The investigation of the dose planning capabilities of the PFX on a cohort of VS demonstrates a better conformity and energy distribution, with better cochlear sparing and without any particular drawback. In addition,there is an improvement in peripheral dose gradient in larger lesions. Further clinical studies will be required before drawing any conclusions about the clinical benefit achieved by these dose planning improvements.

摘要

目的

世界上第一台伽玛刀 Perfexion(PFX)于 2006 年 7 月在马赛安装。

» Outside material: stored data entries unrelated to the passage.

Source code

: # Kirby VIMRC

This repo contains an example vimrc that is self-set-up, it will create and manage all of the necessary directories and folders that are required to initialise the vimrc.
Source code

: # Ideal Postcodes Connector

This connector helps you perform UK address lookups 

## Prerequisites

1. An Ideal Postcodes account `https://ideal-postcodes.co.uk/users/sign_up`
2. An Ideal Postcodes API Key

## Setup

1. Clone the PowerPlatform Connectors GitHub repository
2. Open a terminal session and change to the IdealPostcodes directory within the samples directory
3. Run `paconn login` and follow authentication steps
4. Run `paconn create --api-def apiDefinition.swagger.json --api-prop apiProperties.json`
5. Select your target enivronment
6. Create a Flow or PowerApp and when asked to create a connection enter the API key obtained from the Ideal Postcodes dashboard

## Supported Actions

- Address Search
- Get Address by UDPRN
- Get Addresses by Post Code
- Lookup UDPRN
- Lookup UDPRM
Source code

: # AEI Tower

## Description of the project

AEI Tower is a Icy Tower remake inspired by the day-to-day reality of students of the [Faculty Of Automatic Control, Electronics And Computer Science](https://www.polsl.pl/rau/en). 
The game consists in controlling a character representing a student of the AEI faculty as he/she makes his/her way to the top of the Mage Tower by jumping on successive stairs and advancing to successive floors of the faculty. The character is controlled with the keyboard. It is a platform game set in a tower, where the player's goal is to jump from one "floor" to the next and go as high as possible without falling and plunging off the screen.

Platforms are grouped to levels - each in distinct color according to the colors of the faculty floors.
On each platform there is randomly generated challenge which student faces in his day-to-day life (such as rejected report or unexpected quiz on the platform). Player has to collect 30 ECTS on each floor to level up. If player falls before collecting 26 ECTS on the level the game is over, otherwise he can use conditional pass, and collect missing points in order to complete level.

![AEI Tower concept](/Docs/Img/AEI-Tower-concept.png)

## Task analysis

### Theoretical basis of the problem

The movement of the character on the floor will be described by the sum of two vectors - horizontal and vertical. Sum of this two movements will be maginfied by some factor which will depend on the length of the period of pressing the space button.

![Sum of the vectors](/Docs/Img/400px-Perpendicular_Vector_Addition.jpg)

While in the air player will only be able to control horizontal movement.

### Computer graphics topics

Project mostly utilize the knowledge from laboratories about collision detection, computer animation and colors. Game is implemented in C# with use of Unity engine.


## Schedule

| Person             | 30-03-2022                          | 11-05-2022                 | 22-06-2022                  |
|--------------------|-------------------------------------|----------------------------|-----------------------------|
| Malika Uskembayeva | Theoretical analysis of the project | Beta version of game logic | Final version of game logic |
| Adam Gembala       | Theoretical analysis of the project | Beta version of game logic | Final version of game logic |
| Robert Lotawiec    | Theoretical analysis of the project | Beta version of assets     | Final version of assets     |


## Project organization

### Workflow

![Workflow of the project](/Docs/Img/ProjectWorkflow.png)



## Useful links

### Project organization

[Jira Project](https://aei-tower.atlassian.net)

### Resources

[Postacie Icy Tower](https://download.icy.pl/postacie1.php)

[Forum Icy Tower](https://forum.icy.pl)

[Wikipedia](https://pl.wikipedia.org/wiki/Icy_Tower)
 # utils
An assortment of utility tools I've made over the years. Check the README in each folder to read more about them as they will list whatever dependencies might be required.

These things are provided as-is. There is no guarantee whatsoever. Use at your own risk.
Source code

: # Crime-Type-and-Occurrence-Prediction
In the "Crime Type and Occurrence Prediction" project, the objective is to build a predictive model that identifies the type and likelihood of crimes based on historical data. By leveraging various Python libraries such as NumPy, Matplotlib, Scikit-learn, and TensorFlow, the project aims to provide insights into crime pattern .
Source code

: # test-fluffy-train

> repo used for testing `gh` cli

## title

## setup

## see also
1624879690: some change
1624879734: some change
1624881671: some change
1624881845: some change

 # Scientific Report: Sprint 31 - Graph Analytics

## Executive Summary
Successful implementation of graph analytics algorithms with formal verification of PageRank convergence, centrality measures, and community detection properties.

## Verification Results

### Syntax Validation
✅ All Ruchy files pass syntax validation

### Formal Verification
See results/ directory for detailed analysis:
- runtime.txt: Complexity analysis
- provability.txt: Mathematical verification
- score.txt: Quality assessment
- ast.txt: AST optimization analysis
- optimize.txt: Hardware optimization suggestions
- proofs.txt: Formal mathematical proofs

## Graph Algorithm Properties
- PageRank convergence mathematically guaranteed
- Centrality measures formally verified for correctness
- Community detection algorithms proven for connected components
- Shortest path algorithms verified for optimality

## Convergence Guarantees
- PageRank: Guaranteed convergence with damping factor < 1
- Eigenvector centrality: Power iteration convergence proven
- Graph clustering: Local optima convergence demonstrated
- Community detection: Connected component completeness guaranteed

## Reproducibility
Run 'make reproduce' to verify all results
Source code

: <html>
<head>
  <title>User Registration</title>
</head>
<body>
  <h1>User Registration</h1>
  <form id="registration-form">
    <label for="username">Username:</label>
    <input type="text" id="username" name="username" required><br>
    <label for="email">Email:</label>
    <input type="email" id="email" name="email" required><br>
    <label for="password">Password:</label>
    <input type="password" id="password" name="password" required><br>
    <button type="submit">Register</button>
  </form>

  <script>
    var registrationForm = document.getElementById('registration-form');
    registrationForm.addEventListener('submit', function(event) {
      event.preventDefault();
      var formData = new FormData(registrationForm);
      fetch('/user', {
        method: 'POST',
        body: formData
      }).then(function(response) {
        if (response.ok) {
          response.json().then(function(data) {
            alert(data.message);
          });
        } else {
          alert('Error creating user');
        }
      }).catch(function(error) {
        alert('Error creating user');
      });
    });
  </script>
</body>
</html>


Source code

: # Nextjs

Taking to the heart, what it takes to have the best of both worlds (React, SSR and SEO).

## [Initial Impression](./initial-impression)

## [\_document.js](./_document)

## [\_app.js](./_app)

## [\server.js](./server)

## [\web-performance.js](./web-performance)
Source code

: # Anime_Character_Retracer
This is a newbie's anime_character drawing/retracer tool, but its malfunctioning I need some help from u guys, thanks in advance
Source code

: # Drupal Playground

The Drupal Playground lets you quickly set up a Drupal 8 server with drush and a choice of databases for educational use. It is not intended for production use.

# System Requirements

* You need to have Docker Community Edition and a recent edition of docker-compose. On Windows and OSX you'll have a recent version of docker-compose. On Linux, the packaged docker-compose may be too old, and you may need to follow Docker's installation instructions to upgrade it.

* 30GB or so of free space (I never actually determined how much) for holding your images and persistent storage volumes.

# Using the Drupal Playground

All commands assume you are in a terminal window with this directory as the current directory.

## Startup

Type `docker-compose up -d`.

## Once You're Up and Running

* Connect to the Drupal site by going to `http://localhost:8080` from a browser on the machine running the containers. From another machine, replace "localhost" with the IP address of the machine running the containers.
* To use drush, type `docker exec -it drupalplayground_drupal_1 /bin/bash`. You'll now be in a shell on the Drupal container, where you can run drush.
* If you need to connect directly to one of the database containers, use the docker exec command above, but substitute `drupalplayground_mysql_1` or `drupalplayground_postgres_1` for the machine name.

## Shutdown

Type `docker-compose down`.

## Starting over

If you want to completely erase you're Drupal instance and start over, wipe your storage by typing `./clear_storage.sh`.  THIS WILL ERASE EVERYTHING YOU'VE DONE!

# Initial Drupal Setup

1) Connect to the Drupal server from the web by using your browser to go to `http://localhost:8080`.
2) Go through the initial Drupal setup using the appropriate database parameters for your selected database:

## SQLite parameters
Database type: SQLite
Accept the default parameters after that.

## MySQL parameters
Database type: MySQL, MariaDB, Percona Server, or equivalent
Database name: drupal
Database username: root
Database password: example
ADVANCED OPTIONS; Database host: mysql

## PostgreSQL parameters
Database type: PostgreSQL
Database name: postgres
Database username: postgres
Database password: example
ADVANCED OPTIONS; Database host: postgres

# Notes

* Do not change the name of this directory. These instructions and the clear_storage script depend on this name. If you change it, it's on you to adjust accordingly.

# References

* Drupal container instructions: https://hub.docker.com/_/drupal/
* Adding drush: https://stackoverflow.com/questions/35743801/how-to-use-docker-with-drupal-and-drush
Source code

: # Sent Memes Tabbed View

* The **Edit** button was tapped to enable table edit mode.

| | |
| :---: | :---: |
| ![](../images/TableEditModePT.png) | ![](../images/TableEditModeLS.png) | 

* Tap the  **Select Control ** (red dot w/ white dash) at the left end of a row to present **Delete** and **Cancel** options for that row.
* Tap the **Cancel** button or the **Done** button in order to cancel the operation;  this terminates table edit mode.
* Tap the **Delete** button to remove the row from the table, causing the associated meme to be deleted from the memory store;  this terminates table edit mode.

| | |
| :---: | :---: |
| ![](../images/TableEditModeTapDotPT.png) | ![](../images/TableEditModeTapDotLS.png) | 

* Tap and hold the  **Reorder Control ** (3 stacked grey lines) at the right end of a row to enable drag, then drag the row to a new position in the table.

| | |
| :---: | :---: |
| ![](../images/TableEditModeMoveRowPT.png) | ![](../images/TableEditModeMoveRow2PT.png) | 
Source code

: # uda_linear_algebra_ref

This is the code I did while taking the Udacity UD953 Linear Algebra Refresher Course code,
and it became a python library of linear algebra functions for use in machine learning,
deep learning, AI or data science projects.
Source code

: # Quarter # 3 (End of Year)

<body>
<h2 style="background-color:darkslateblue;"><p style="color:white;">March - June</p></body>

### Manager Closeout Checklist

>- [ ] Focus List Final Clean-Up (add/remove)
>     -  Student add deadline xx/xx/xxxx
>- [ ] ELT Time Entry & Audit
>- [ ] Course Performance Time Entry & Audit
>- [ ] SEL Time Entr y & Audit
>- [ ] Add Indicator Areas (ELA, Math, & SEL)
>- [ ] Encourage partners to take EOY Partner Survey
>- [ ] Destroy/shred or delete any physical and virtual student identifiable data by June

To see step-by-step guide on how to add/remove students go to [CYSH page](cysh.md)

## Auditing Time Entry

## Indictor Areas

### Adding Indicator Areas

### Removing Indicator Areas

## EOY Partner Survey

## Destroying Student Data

本研究的目的是研究 PFX 技术对前庭神经鞘瘤(VS)剂量计划质量的影响。

方法

当 PFX 首次推出时,进行了一项比较随机前瞻性研究,共纳入 200 例患者。该研究中有 78 例患者患有 VS,其中 38 例随机分为接受伽玛刀模型 4C(4C 组)治疗,40 例随机分为接受 PFX(P1 组)治疗。作者还纳入了一组连续 40 例接受 PFX 治疗的 VS 患者作为初始学习曲线期后的匹配组(P2 组)。通过测量适形指数(CI)、选择性指数(SI)、梯度指数(GI)、能量指数(EI)、单位等中心点(UI)和耳蜗剂量来比较和评估剂量计划。还根据靶体积(>或=0.5ml)将患者分为亚组。

结果

在整个人群中,P2 组的 CI、EI 和耳蜗剂量均显著优于 4C 组(CI=0.917,EI=1.35,耳蜗剂量=3.55)(CI=0.864,EI=1.27,耳蜗剂量=5.10)。在病变体积>或=0.5ml 的亚组中,P2 组的 CI、GI、EI、UI 和耳蜗剂量(CI=0.929,GI=2.67,EI=1.37,UI=10.6,耳蜗剂量=3.55)明显优于 4C 组(CI=0.874,GI=2.85,EI=1.30,UI=14.5,耳蜗剂量=5.10)。

结论

对一组 VS 患者的 PFX 剂量计划能力进行的研究表明,它具有更好的适形性和能量分布,更好地保护耳蜗,且没有任何特别的缺点。此外,在较大病变中,外周剂量梯度有所改善。在得出这些剂量计划改进带来的临床获益的任何结论之前,还需要进一步的临床研究。